+++ Data in this exercise

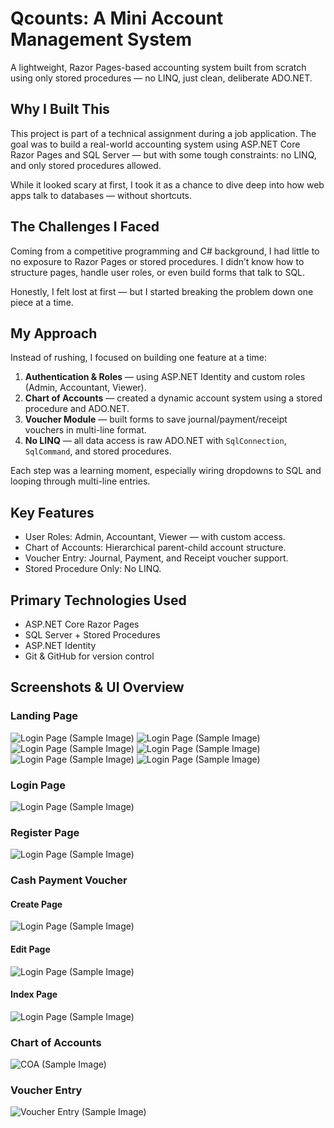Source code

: # Qcounts: A Mini Account Management System

A lightweight, Razor Pages-based accounting system built from scratch using only stored procedures — no LINQ, just clean, deliberate ADO.NET.

## Why I Built This

This project is part of a technical assignment during a job application. The goal was to build a real-world accounting system using ASP.NET Core Razor Pages and SQL Server — but with some tough constraints: no LINQ, and only stored procedures allowed.

While it looked scary at first, I took it as a chance to dive deep into how web apps talk to databases — without shortcuts.

## The Challenges I Faced

Coming from a competitive programming and C# background, I had little to no exposure to Razor Pages or stored procedures. I didn’t know how to structure pages, handle user roles, or even build forms that talk to SQL. 

Honestly, I felt lost at first — but I started breaking the problem down one piece at a time.

## My Approach

Instead of rushing, I focused on building one feature at a time:

1. **Authentication & Roles** — using ASP.NET Identity and custom roles (Admin, Accountant, Viewer).
2. **Chart of Accounts** — created a dynamic account system using a stored procedure and ADO.NET.
3. **Voucher Module** — built forms to save journal/payment/receipt vouchers in multi-line format.
4. **No LINQ** — all data access is raw ADO.NET with `SqlConnection`, `SqlCommand`, and stored procedures.

Each step was a learning moment, especially wiring dropdowns to SQL and looping through multi-line entries.


## Key Features

- User Roles: Admin, Accountant, Viewer — with custom access.
- Chart of Accounts: Hierarchical parent-child account structure.
- Voucher Entry: Journal, Payment, and Receipt voucher support.
- Stored Procedure Only: No LINQ.


## Primary Technologies Used

- ASP.NET Core Razor Pages
- SQL Server + Stored Procedures
- ASP.NET Identity
- Git & GitHub for version control

## Screenshots & UI Overview

### Landing Page
![Login Page (Sample Image)](screenshots/Landing-Page.png)
![Login Page (Sample Image)](screenshots/Cash-Voucher-Drop.png)
![Login Page (Sample Image)](screenshots/Cheque-Voucher-Drop.png)
![Login Page (Sample Image)](screenshots/JV-Drop.png)
![Login Page (Sample Image)](screenshots/COA-Drop.png)
![Login Page (Sample Image)](screenshots/User-Drop.png)

### Login Page
![Login Page (Sample Image)](screenshots/Login-Page.png)

### Register Page
![Login Page (Sample Image)](screenshots/Register-Page.png)

### Cash Payment Voucher
#### Create Page
![Login Page (Sample Image)](screenshots/Cash-Pay-Create.png)

#### Edit Page
![Login Page (Sample Image)](screenshots/Cash-Pay-Edit.png)

#### Index Page
![Login Page (Sample Image)](screenshots/Cash-Pay-Index.png)

### Chart of Accounts
![COA (Sample Image)](screenshots/chart-of-accounts-page.png)

### Voucher Entry
![Voucher Entry (Sample Image)](screenshots/voucher-entry-page.png)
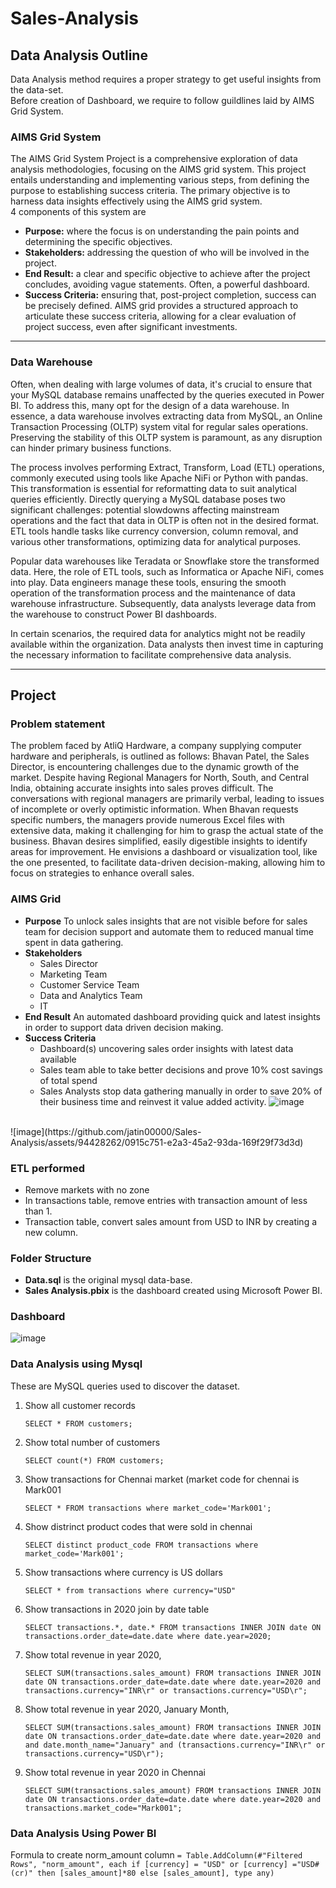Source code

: # Sales-Analysis
## Data Analysis Outline
Data Analysis method requires a proper strategy to get useful insights from the data-set. <br/>
Before creation of Dashboard, we require to follow guildlines laid by AIMS Grid System.
### AIMS Grid System
The AIMS Grid System Project is a comprehensive exploration of data analysis methodologies, focusing on the AIMS grid system. This project entails understanding and implementing various steps, from defining the purpose to establishing success criteria. The primary objective is to harness data insights effectively using the AIMS grid system. <br/>
4 components of this system are<br/>
- **Purpose:** where the focus is on understanding the pain points and determining the specific objectives.<br/>
- **Stakeholders:** addressing the question of who will be involved in the project. <br/>
- **End Result:** a clear and specific objective to achieve after the project concludes, avoiding vague statements. Often, a powerful dashboard. <br/>
- **Success Criteria:** ensuring that, post-project completion, success can be precisely defined. AIMS grid provides a structured approach to articulate these success criteria, allowing for a clear evaluation of project success, even after significant investments.
- - -
### Data Warehouse
Often, when dealing with large volumes of data, it's crucial to ensure that your MySQL database remains unaffected by the queries executed in Power BI. To address this, many opt for the design of a data warehouse. In essence, a data warehouse involves extracting data from MySQL, an Online Transaction Processing (OLTP) system vital for regular sales operations. Preserving the stability of this OLTP system is paramount, as any disruption can hinder primary business functions.

The process involves performing Extract, Transform, Load (ETL) operations, commonly executed using tools like Apache NiFi or Python with pandas. This transformation is essential for reformatting data to suit analytical queries efficiently. Directly querying a MySQL database poses two significant challenges: potential slowdowns affecting mainstream operations and the fact that data in OLTP is often not in the desired format. ETL tools handle tasks like currency conversion, column removal, and various other transformations, optimizing data for analytical purposes.<br/>

Popular data warehouses like Teradata or Snowflake store the transformed data. Here, the role of ETL tools, such as Informatica or Apache NiFi, comes into play. Data engineers manage these tools, ensuring the smooth operation of the transformation process and the maintenance of data warehouse infrastructure. Subsequently, data analysts leverage data from the warehouse to construct Power BI dashboards.<br/>

In certain scenarios, the required data for analytics might not be readily available within the organization. Data analysts then invest time in capturing the necessary information to facilitate comprehensive data analysis. <br/>
- - -
## Project
### Problem statement
The problem faced by AtliQ Hardware, a company supplying computer hardware and peripherals, is outlined as follows: Bhavan Patel, the Sales Director, is encountering challenges due to the dynamic growth of the market. Despite having Regional Managers for North, South, and Central India, obtaining accurate insights into sales proves difficult. The conversations with regional managers are primarily verbal, leading to issues of incomplete or overly optimistic information. When Bhavan requests specific numbers, the managers provide numerous Excel files with extensive data, making it challenging for him to grasp the actual state of the business. Bhavan desires simplified, easily digestible insights to identify areas for improvement. He envisions a dashboard or visualization tool, like the one presented, to facilitate data-driven decision-making, allowing him to focus on strategies to enhance overall sales. <br/>
### AIMS Grid
- **Purpose** To unlock sales insights that are not visible before for sales team for decision support and automate them to reduced manual time spent in data gathering.
- **Stakeholders**
  - Sales Director
  - Marketing Team
  - Customer Service Team
  - Data and Analytics Team
  - IT
- **End Result** An automated dashboard providing quick and latest insights in order to support data driven decision making.
- **Success Criteria**
  - Dashboard(s) uncovering sales order insights with latest data available
  - Sales team able to take better decisions and prove 10% cost savings of total spend
  - Sales Analysts stop data gathering manually in order to save 20% of their business time and reinvest it value added activity.
![image](https://github.com/jatin00000/Sales-Analysis/assets/94428262/3ed5adfc-5163-431f-9187-e00c0c88eae1)
<br/>
![image](https://github.com/jatin00000/Sales-Analysis/assets/94428262/0915c751-e2a3-45a2-93da-169f29f73d3d)

### ETL performed
- Remove markets with no zone
- In transactions table, remove entries with transaction amount of less than 1.
- Transaction table, convert sales amount from USD to INR by creating a new column.
### Folder Structure
- **Data.sql** is the original mysql data-base.
- **Sales Analysis.pbix** is the dashboard created using Microsoft Power BI.
### Dashboard
![image](https://github.com/jatin00000/Sales-Analysis/assets/94428262/91833bfb-7ce1-41ea-b0e0-69c4a2773abe)


### Data Analysis using Mysql
These are MySQL queries used to discover the dataset. <br/>
1. Show all customer records

    `SELECT * FROM customers;`

1. Show total number of customers

    `SELECT count(*) FROM customers;`

1. Show transactions for Chennai market (market code for chennai is Mark001

    `SELECT * FROM transactions where market_code='Mark001';`

1. Show distrinct product codes that were sold in chennai

    `SELECT distinct product_code FROM transactions where market_code='Mark001';`

1. Show transactions where currency is US dollars

    `SELECT * from transactions where currency="USD"`

1. Show transactions in 2020 join by date table

    `SELECT transactions.*, date.* FROM transactions INNER JOIN date ON transactions.order_date=date.date where date.year=2020;`

1. Show total revenue in year 2020,

    `SELECT SUM(transactions.sales_amount) FROM transactions INNER JOIN date ON transactions.order_date=date.date where date.year=2020 and transactions.currency="INR\r" or transactions.currency="USD\r";`
	
1. Show total revenue in year 2020, January Month,

    `SELECT SUM(transactions.sales_amount) FROM transactions INNER JOIN date ON transactions.order_date=date.date where date.year=2020 and and date.month_name="January" and (transactions.currency="INR\r" or transactions.currency="USD\r");`

1. Show total revenue in year 2020 in Chennai

    `SELECT SUM(transactions.sales_amount) FROM transactions INNER JOIN date ON transactions.order_date=date.date where date.year=2020
and transactions.market_code="Mark001";`
### Data Analysis Using Power BI
Formula to create norm_amount column
`= Table.AddColumn(#"Filtered Rows", "norm_amount", each if [currency] = "USD" or [currency] ="USD#(cr)" then [sales_amount]*80 else [sales_amount], type any)`
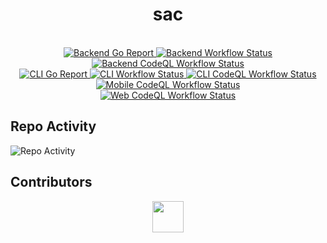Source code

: <h1 align="center">sac</h1>

<br />

<div align="center">
  <a href="https://goreportcard.com/report/github.com/GenerateNU/sac/backend">
    <img src="https://goreportcard.com/badge/github.com/GenerateNU/sac/backend"
      alt="Backend Go Report" />
  </a>
  <a href="https://github.com/GenerateNU/sac/actions/workflows/backend.yml">
    <img src="https://github.com/GenerateNU/sac/actions/workflows/backend.yml/badge.svg"
      alt="Backend Workflow Status" />
  </a>

  <a href="https://github.com/GenerateNU/sac/actions/workflows/backend_codeql.yml">
    <img src="https://github.com/GenerateNU/sac/actions/workflows/backend_codeql.yml/badge.svg"
      alt="Backend CodeQL Workflow Status" />
  </a>

  <br />

  <a href="https://goreportcard.com/report/github.com/GenerateNU/sac/cli">
    <img src="https://goreportcard.com/badge/github.com/GenerateNU/sac/cli"
      alt="CLI Go Report" />
  </a>
  <a href="https://github.com/GenerateNU/sac/actions/workflows/cli.yml">
    <img src="https://github.com/GenerateNU/sac/actions/workflows/cli.yml/badge.svg"
      alt="CLI Workflow Status" />
  </a>

  <a href="https://github.com/GenerateNU/sac/actions/workflows/cli_codeql.yml">
    <img src="https://github.com/GenerateNU/sac/actions/workflows/cli_codeql.yml/badge.svg"
      alt="CLI CodeQL Workflow Status" />
  </a>

  <br />

  <a href="https://github.com/GenerateNU/sac/actions/workflows/mobile_codeql.yml">
    <img src="https://github.com/GenerateNU/sac/actions/workflows/mobile_codeql.yml/badge.svg"
      alt="Mobile CodeQL Workflow Status" />
  </a>

  <br />
  
  <a href="https://github.com/GenerateNU/sac/actions/workflows/web_codeql.yml">
    <img src="https://github.com/GenerateNU/sac/actions/workflows/web_codeql.yml/badge.svg"
      alt="Web CodeQL Workflow Status" />
  </a>
</div>

## Repo Activity

![Repo Activity](https://repobeats.axiom.co/api/embed/0c57b86b156d377fcc75a6e482bf921acc8c550b.svg "Repobeats Analytics Image")

## Contributors

<div align="center">
  <a href="https://github.com/GenerateNU/sac/graphs/contributors">
    <img src="https://contrib.rocks/image?repo=GenerateNU/sac" height="50px"/>
  </a>
</div>
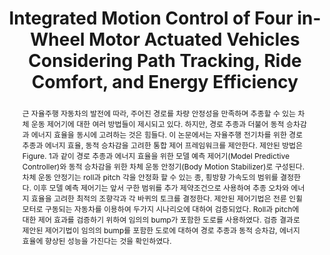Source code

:---
type: "Conference Paper"
layout: publication
group: publications
title: "Integrated Motion Control of Four in-Wheel Motor Actuated Vehicles Considering Path Tracking, Ride Comfort, and Energy Efficiency"
krtitle: "경로 추종, 동적 승차감, 그리고 에너지 효율을 고려한 전륜 인휠모터 자동차의 통합 운동 제어"
authors: "**Myeongseok Ryu**, **Kyunghwan Choi**&#42;"
domestic_or_international: "Domestic"
pubs: 
  - name: 한국자동차공학회 추계학술대회 (KSAE) 2023
    doi: 
    pdf: 
    state: "accepted"
pub_date: "2023-10-21" #Date of publication. Change from Biorxiv date to Journal date once accepted
image: "/static/pub/2023-Integrated.png"
abstract: "
  근 자율주행 자동차의 발전에 따라, 주어진 경로를 차량 안정성을 만족하며 추종할 수 있는 차체 운동 제어기에 대한 여러 방법들이 제시되고 있다. 하지만, 경로 추종과 더불어 동적 승차감과 에너지 효율을 동시에 고려하는 것은 힘들다. 이 논문에서는 자율주행 전기차를 위한 경로 추종과 에너지 효율, 동적 승차감을 고려한 통합 제어 프레임워크를 제안한다. 제안된 방법은 Figure. 1과 같이 경로 추종과 에너지 효율을 위한 모델 예측 제어기(Model Predictive Controller)와 동적 승차감을 위한 차체 운동 안정기(Body Motion Stabilizer)로 구성된다. 차체 운동 안정기는 roll과 pitch 각을 안정화 할 수 있는 종, 횡방향 가속도의 범위를 결정한다. 이후 모델 예측 제어기는 앞서 구한 범위를 추가 제약조건으로 사용하여 추종 오차와 에너지 효율을 고려한 최적의 조향각과 각 바퀴의 토크를 결정한다. 제안된 제어기법은 전륜 인휠 모터로 구동되는 자동차를 이용하여 두가지 시나리오에 대하여 검증되었다. Roll과 pitch에 대한 제어 효과를 검증하기 위하여 임의의 bump가 포함한 도로를 사용하였다. 검증 결과로 제안된 제어기법이 임의의 bump를 포함한 도로에 대하여 경로 추종과 동적 승차감, 에너지 효율에 향상된 성능을 가진다는 것을 확인하였다.
"
# links:
#   - name: 
#     url: 
---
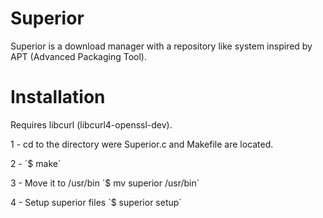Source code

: Superior
========

Superior is a download manager with a repository like system inspired by APT (Advanced Packaging Tool).

Installation
=========

Requires libcurl (libcurl4-openssl-dev).

1 - cd to the directory were Superior.c and Makefile are located.

2 - ´$ make´

3 - Move it to /usr/bin ´$ mv superior /usr/bin´

4 - Setup superior files ´$ superior setup´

++++++

● Task prompt
Show every line of the listing in which the string "Index" can be found.

● Result of the exercise
#### Index Page
![Login Page (Sample Image)](screenshots/Cash-Pay-Index.png)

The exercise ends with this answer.